A vocal community of appellate lawyers on the Internet advocates replacing extended explanatory parentheticals required by Rules 5.3 and 5.4 of the Bluebook with a simpler parenthetical that simply says “(cleaned up).”
Jack Metzler, currently an attorney for the Federal Trade Commission, originated the idea and posted a draft of his proposal online.1 He found a receptive audience.2 On August 1, 2017, the Fifth Circuit went beyond mere reception and became the first federal court of appeals to adopt its use.3
The inherent merits of the “(cleaned up)” proposal and its popularity with practitioners has convinced the editors of the New York University Annual Survey of American Law to incorporate the proposed rule into the journal’s style guide. The Annual Survey describes its mission as including the exploration of “contemporary legal developments in the United States from a practice-oriented perspective.”4 Practitioners have embraced the idea, and the journal wishes to evolve with them. Furthermore, the proposal has the additional benefit of engaging junior editors by allowing them to think critically about the citations they edit: a unique issue for law journals.5 Although every journal is different, we encourage other journals to adopt this proposal as well.

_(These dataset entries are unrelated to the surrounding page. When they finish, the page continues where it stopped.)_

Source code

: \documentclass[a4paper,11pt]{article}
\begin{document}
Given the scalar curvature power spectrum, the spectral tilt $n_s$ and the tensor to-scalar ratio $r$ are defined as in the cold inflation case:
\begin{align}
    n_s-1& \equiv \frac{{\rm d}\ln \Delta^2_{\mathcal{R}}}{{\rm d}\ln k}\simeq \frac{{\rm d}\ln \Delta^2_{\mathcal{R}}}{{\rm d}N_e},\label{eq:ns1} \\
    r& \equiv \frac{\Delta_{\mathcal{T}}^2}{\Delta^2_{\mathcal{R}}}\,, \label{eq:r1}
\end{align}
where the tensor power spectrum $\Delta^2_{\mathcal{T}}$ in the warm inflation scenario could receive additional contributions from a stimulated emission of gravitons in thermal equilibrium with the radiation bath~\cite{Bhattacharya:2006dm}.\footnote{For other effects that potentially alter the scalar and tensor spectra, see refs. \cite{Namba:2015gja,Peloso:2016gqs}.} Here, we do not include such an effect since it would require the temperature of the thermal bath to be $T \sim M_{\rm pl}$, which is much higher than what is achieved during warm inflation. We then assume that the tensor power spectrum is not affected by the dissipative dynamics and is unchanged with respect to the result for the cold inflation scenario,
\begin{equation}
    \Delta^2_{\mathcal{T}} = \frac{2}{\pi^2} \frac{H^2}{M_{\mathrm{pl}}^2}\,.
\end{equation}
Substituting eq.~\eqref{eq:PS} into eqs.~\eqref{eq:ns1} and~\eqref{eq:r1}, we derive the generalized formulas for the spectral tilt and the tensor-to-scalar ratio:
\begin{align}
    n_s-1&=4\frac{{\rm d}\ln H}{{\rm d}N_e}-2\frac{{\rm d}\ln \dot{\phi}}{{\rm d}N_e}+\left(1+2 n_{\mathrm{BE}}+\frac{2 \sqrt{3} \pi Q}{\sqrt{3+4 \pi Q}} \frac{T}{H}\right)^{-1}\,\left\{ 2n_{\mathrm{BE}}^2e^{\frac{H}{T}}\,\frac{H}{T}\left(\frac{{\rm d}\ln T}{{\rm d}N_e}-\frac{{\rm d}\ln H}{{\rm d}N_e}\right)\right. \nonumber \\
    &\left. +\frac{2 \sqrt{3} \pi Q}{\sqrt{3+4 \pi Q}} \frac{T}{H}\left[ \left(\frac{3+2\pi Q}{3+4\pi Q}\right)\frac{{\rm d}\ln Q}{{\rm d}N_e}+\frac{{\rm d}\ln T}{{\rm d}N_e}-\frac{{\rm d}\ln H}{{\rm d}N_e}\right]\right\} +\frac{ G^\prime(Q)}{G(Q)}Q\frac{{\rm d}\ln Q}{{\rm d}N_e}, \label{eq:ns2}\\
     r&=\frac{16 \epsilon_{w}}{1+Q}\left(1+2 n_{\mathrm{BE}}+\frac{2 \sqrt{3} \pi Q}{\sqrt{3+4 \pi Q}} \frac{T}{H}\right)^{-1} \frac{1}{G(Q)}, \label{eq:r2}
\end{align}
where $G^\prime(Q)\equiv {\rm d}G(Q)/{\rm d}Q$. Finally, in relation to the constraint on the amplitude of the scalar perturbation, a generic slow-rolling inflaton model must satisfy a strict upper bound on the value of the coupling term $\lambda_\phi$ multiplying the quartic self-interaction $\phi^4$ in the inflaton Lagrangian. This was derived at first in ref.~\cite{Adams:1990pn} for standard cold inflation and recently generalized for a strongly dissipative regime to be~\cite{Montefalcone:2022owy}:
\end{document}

The Proposal Demonstrated6
Consider the following example citation:
We have long said that “[a] court need not consider a party’s ‘conclusory and self-serving affidavit [as] . . . sufficient to overcome’ a motion for summary judgment.” Johnson v. X Brands, 850 F.3d 1111, 1112 (9th Cir. 2017) (quoting Smith v. Acme, Inc., 822 F.3d 304, 308–09 (9th Cir. 2017) (internal citation omitted)).
On its face, this citation appears to make the statement that a court does not have to consider a party’s conclusory and self-serving affidavits as a sufficient basis for overcoming a summary judgment motion. The citation is to a 2017 case called Johnson v. X Brands in the Ninth Circuit, and it contains the following additional information:
- The Johnson citation is not totally faithful: there was a capitalization change (the “a” became lowercase), an added word (“as”), and there were some words omitted before “sufficient.”
- The Johnson case quoted partially from a different 2017 Ninth Circuit case called Smith v. Acme; an internal citation was omitted somewhere in its quote.
If Metzler’s passage was itself being quoted (say, in a 2017 Ninth Circuit case called Sample v. Cite), an even longer quote would result:
This Court has “long said that ‘[a] court need not consider a party’s “conclusory and self-serving affidavit [as] . . . sufficient to overcome” a motion for summary judgment.’” Sample v. Cite, 900 F.3d 101, 103 (9th Cir. 2017) (quoting Johnson v. X Brands, 850 F.3d 1111, 1112 (9th Cir. 2017) (quoting Smith v. Acme, Inc., 822 F.3d 304, 308–09 (9th Cir. 2017) (internal citation omitted)) (alterations in original)).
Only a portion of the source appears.